CAMP HOVEY, South Korea – Soldiers from the U.S. Army Chemical Corps from Fort Hood, Texas deployed to South Korea in support of the United States-Republic of Korea Alliance.
U.S. Soldiers from the 181st Chemical, Biological, Radiological and Nuclear (CBRN) Company (Hazard Response) are on a rotational deployment to support the 23rd CBRN Battalion, 2nd Infantry Division and Eighth Army.
The 181st CBRN Company replaced the 71st CBRN Company from Schofield Barracks, Hawaii, as the rotational CBRN company in a ceremony, 1 November.
The 181st “Double Dragons” CBRN Company based at Fort Hood, Texas is part of the 2nd CBRN Battalion, 48th Chemical Brigade, and 20th Chemical, Biological, Radiological, Nuclear, and Explosives (CBRNE) Command, the premier U.S. military command all risks.
From 19 bases in 16 states, U.S. soldiers and U.S. Army civilians from the 20th CBRNE Command confront the world’s most dangerous dangers in support of joint, interagency, and allied operations.
Capt. Matthew E. Bertram, commander of the 181st CBRN Company, said his company is the most advanced CBRN unit in South Korea, serving at Camp Hovey, which is 15 miles from the Korean demilitarized zone.
The Double Dragons commander said his company was training with US Army maneuver forces.
“We’ve already integrated with the air force, the artillery, and the Stryker Rotational Brigade in theater,” said Bertram, a native of Frederick, Maryland, who earned his bachelor’s degree in microbiology from Virginia Tech in Blacksburg, in Virginia, and a master’s degree with a focus on weapons of mass destruction from Missouri State University in Springfield, Missouri.

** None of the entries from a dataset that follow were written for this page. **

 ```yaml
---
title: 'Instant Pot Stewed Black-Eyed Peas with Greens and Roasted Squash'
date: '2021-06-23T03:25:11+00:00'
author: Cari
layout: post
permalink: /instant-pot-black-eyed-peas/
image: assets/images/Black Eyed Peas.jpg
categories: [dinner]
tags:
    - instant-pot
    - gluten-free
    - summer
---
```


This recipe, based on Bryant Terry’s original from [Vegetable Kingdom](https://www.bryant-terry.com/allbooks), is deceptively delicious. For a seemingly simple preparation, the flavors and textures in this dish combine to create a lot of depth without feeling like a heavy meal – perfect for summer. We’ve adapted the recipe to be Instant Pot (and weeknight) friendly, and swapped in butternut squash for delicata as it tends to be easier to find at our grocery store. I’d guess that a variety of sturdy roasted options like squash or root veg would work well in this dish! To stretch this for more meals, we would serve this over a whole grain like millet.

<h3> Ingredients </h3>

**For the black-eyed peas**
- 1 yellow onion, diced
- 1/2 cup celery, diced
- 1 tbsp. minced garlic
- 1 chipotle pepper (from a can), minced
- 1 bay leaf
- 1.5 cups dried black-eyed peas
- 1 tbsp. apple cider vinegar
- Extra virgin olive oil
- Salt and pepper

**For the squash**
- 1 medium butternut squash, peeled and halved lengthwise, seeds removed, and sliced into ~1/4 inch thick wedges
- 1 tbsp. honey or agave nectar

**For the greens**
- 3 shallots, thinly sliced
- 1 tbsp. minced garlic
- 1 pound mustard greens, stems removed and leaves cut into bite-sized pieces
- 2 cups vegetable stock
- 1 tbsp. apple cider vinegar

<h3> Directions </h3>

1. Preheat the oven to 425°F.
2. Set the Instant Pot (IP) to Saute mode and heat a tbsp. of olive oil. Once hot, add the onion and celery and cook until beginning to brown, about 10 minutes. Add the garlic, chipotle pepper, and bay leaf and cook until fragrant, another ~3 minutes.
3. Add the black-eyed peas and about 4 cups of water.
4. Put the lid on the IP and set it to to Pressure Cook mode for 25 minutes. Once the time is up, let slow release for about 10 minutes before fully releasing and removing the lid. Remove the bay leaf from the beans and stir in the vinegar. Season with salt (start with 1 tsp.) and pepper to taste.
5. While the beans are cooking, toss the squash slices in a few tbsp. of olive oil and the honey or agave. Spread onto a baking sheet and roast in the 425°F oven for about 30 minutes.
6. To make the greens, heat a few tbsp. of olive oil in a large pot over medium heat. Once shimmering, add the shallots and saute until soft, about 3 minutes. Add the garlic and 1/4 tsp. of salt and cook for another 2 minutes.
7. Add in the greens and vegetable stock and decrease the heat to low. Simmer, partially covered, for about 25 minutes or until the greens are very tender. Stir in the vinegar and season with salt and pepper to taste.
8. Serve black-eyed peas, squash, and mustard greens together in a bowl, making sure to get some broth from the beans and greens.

Bertram was also a member of the US Army Medical Research Institute of Infectious Disease during the 2014 Ebola outbreak.
According to Bertram, the Double Dragons served with the Defense CBRN Response Force, a domestic response task force commanded by U.S. Northern Command’s Joint Task Force-Civil Support, from June 2019 to May 2021.
The company then prepared to deploy to South Korea with numerous training events, including a training rotation at the National Training Center in Fort Irwin, Calif., and a final company evaluation by the 48th Chemical Brigade.
The US military has 28,500 military personnel stationed in South Korea who maintain security on the Korean peninsula and stability in Northeast Asia.
Bertram said his soldiers also had the opportunity to visit popular cultural and recreational sites in South Korea.
“The 181st CBRN Company has already embraced the culture and landscapes of the Republic of Korea, hosting a company trek on Soyosan Mountain and hosting several running events hosted by Camp Casey,” Bertram said.